In the language the Standard was written to describe, there would be no problem with invoking a function like:

void print_array(double *d, int rows, int cols)
{
  int r,c;
  for (r = 0; r < rows; r++)
  {
    printf("%4d: ", r);
    for (c = 0; c < cols; c++)
      printf("%10.4f ", d[r*cols+c]);
    printf("\n");
  }
}

on a double[10][4], or a double[50][40], or any other size, provided that the total number of elements in the array was less than rows*cols. Indeed, the guarantee that the row stride of a T[R][C] would equal C * sizeof (T) was designed among other things to make it possible to write code that could work with arbitrarily-sized multi-dimensional arrays.

On the other hand, the authors of the Standard recognized that when implementations are given something like:

double d[10][10];
double test(int i)
{
  d[1][0] = 1.0;
  d[0][i] = 2.0;
  return d[1][0]; 
}

allowing them to generate code that would assume that d[1][0] would still hold 1.0 when the return executes, or allowing them to generate code that would trap if i is greater than 10, would allow them to be more suitable for some purposes than requiring that they silently return 2.0 if invoked with i==10.

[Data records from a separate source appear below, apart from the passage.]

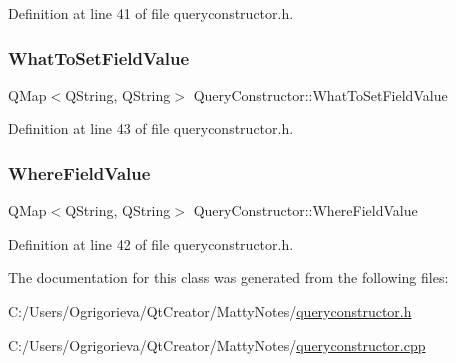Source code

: Definition at line 41 of file queryconstructor.\+h.

\hypertarget{classQueryConstructor_a13e503b74e3422d2b816e5e41e646f04}{}\label{classQueryConstructor_a13e503b74e3422d2b816e5e41e646f04} 
\subsubsection{\texorpdfstring{What\+To\+Set\+Field\+Value}{WhatToSetFieldValue}}
{\footnotesize\ttfamily Q\+Map$<$Q\+String, Q\+String$>$ Query\+Constructor\+::\+What\+To\+Set\+Field\+Value\hspace{0.3cm}{\ttfamily [private]}}



Definition at line 43 of file queryconstructor.\+h.

\hypertarget{classQueryConstructor_ad20cc356b8452f51ddb326e989b3db9d}{}\label{classQueryConstructor_ad20cc356b8452f51ddb326e989b3db9d} 
\subsubsection{\texorpdfstring{Where\+Field\+Value}{WhereFieldValue}}
{\footnotesize\ttfamily Q\+Map$<$Q\+String, Q\+String$>$ Query\+Constructor\+::\+Where\+Field\+Value\hspace{0.3cm}{\ttfamily [private]}}



Definition at line 42 of file queryconstructor.\+h.



The documentation for this class was generated from the following files\+:\begin{DoxyCompactItemize}
\item 
C\+:/\+Users/\+Ogrigorieva/\+Qt\+Creator/\+Matty\+Notes/\hyperlink{queryconstructor_8h}{queryconstructor.\+h}\item 
C\+:/\+Users/\+Ogrigorieva/\+Qt\+Creator/\+Matty\+Notes/\hyperlink{queryconstructor_8cpp}{queryconstructor.\+cpp}\end{DoxyCompactItemize}
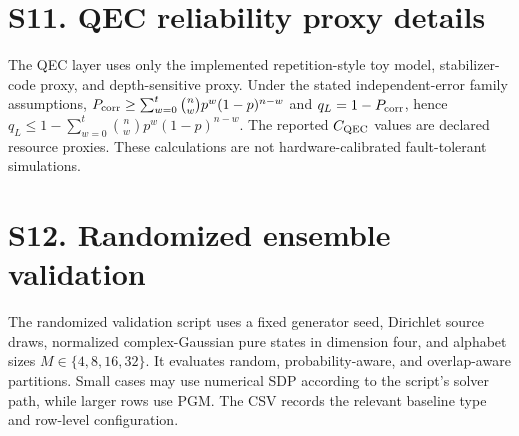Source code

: \documentclass[10pt]{article}
\newcommand{\suppsection}[1]{\section*{#1}}
\begin{document}
\suppsection{S11. QEC reliability proxy details}
The QEC layer uses only the implemented repetition-style toy model, stabilizer-code proxy, and depth-sensitive proxy. Under the stated independent-error family assumptions, $P_{\rm corr}\ge\sum_{w=0}^t\binom nw p^w(1-p)^{n-w}$ and $q_L=1-P_{\rm corr}$, hence $q_L\le1-\sum_{w=0}^t\binom nw p^w(1-p)^{n-w}$. The reported $C_{\rm QEC}$ values are declared resource proxies. These calculations are not hardware-calibrated fault-tolerant simulations.

\suppsection{S12. Randomized ensemble validation}
The randomized validation script uses a fixed generator seed, Dirichlet source draws, normalized complex-Gaussian pure states in dimension four, and alphabet sizes $M\in\{4,8,16,32\}$. It evaluates random, probability-aware, and overlap-aware partitions. Small cases may use numerical SDP according to the script's solver path, while larger rows use PGM. The CSV records the relevant baseline type and row-level configuration.
\end{document}
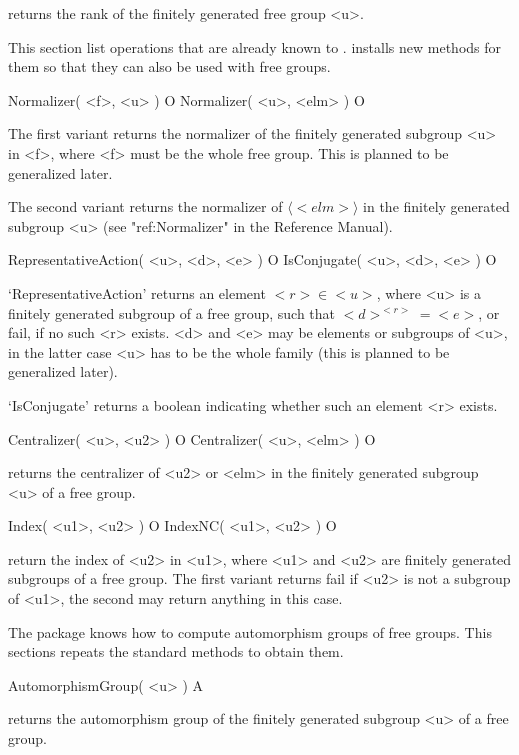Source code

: returns the rank of the finitely generated free group <u>.


This section list operations that are already known to {\GAP}.
{\FGA} installs new methods for them so that they can also be used
with free groups.

\>Normalizer( <f>, <u> ) O
\>Normalizer( <u>, <elm> ) O

The first variant returns the normalizer of the finitely generated
subgroup <u> in <f>, where <f> must be the whole free group. This is
planned to be generalized later.

The second variant returns the normalizer of $\langle <elm> \rangle$
in the finitely generated subgroup <u> (see "ref:Normalizer" in the
Reference Manual).

\>RepresentativeAction( <u>, <d>, <e> ) O
\>IsConjugate( <u>, <d>, <e> ) O

`RepresentativeAction' returns an element $ <r> \in <u> $,
where <u> is a finitely generated subgroup of a free group, such
that $<d>^{<r>}=<e>$, or fail, if no such <r> exists.  <d> and <e> may
be elements or subgroups of <u>, in the latter case <u> has to be the
whole family (this is planned to be generalized later).

`IsConjugate' returns a boolean indicating whether such an element <r>
exists.

\>Centralizer( <u>, <u2> ) O
\>Centralizer( <u>, <elm> ) O

returns the centralizer of <u2> or <elm> in the finitely generated
subgroup <u> of a free group.

\>Index( <u1>, <u2> ) O
\>IndexNC( <u1>, <u2> ) O

return the index of <u2> in <u1>, where <u1> and <u2> are finitely
generated subgroups of a free group.  The first variant returns
fail if <u2> is not a subgroup of <u1>, the second may return
anything in this case.


The {\FGA} package knows how to compute automorphism groups of free
groups. This sections repeats the {\GAP} standard methods to obtain them.

\>AutomorphismGroup( <u> ) A

returns the automorphism group of the finitely generated subgroup <u>
of a free group.

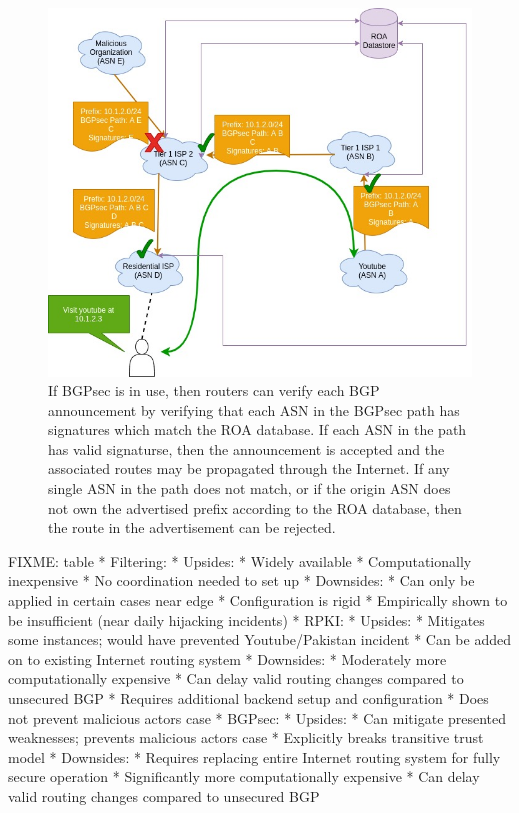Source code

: \documentclass[conference]{IEEEtran}
\begin{document}
\begin{figure}
  \includegraphics[width=\linewidth]{images/bgpsec-ops.jpg}
  \caption{If BGPsec is in use, then routers can verify each BGP announcement by verifying that each ASN in the BGPsec path has signatures which match the ROA database.  If each ASN in the path has valid signaturse, then the announcement is accepted and the associated routes may be propagated through the Internet.  If any single ASN in the path does not match, or if the origin ASN does not own the advertised prefix according to the ROA database, then the route in the advertisement can be rejected.}
  \label{fig:bgpsec-ops}
\end{figure}

FIXME: table
 * Filtering:
  * Upsides:
   * Widely available
   * Computationally inexpensive
   * No coordination needed to set up
  * Downsides:
   * Can only be applied in certain cases near edge
   * Configuration is rigid
   * Empirically shown to be insufficient (near daily hijacking incidents)
 * RPKI:
  * Upsides:
   * Mitigates some instances; would have prevented Youtube/Pakistan incident
   * Can be added on to existing Internet routing system
  * Downsides:
   * Moderately more computationally expensive
   * Can delay valid routing changes compared to unsecured BGP
   * Requires additional backend setup and configuration
   * Does not prevent malicious actors case
 * BGPsec:
  * Upsides:
   * Can mitigate presented weaknesses; prevents malicious actors case
   * Explicitly breaks transitive trust model 
  * Downsides:
   * Requires replacing entire Internet routing system for fully secure operation
   * Significantly more computationally expensive
   * Can delay valid routing changes compared to unsecured BGP
\end{document}
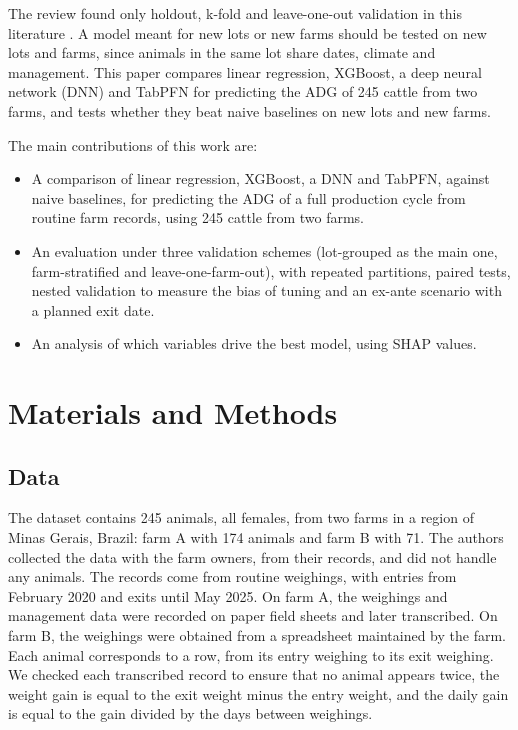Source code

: \documentclass[12pt]{article}
\begin{document}
The review found only holdout, k-fold and leave-one-out validation in this literature \cite{hossain2025review}. A model meant for new lots or new farms should be tested on new lots and farms, since animals in the same lot share dates, climate and management. This paper compares linear regression, XGBoost, a deep neural network (DNN) and TabPFN for predicting the ADG of 245 cattle from two farms, and tests whether they beat naive baselines on new lots and new farms.

The main contributions of this work are:
\begin{itemize}
\item A comparison of linear regression, XGBoost, a DNN and TabPFN, against naive baselines, for predicting the ADG of a full production cycle from routine farm records, using 245 cattle from two farms.
\item An evaluation under three validation schemes (lot-grouped as the main one, farm-stratified and leave-one-farm-out), with repeated partitions, paired tests, nested validation to measure the bias of tuning and an ex-ante scenario with a planned exit date.
\item An analysis of which variables drive the best model, using SHAP values.
\end{itemize}

\section{Materials and Methods}

\subsection{Data}

The dataset contains 245 animals, all females, from two farms in a region of Minas Gerais, Brazil: farm A with 174 animals and farm B with 71. The authors collected the data with the farm owners, from their records, and did not handle any animals. The records come from routine weighings, with entries from February 2020 and exits until May 2025. On farm A, the weighings and management data were recorded on paper field sheets and later transcribed. On farm B, the weighings were obtained from a spreadsheet maintained by the farm. Each animal corresponds to a row, from its entry weighing to its exit weighing. We checked each transcribed record to ensure that no animal appears twice, the weight gain is equal to the exit weight minus the entry weight, and the daily gain is equal to the gain divided by the days between weighings.
\end{document}
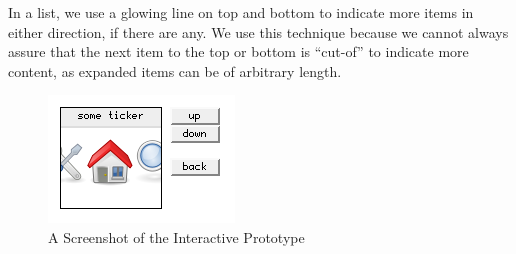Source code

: \begin{description}
    In a list, we use a glowing line on top and bottom to indicate more 
    items in either direction, if there are any. We use this technique 
    because we cannot always assure that the next item to the top or 
    bottom is ``cut-of'' to indicate more content, as expanded items can
    be of arbitrary length.
\begin{figure}[h]
  \begin{center}
    \includegraphics[width=0.8\linewidth]{imgs/screen.png}
  \end{center}
  \caption{A Screenshot of the Interactive Prototype}
  \label{fig:prototype}
\end{figure}
\end{description}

Nothing in the Standard makes any distinction between those scenarios. While it would have been possible for the Standard to have included rules that would say that the second example invokes UB if i >= 10 without affecting the first example (e.g. say that applying [N] to an array doesn't cause it to decay to a pointer, but instead yields the Nth element, which must exist in that array), the Standard instead relies upon the fact that implementations are allowed to behave in useful fashion even when not required to do so, and compiler writers should presumably be capable of recognizing situations like the first example when doing so would benefit their customers.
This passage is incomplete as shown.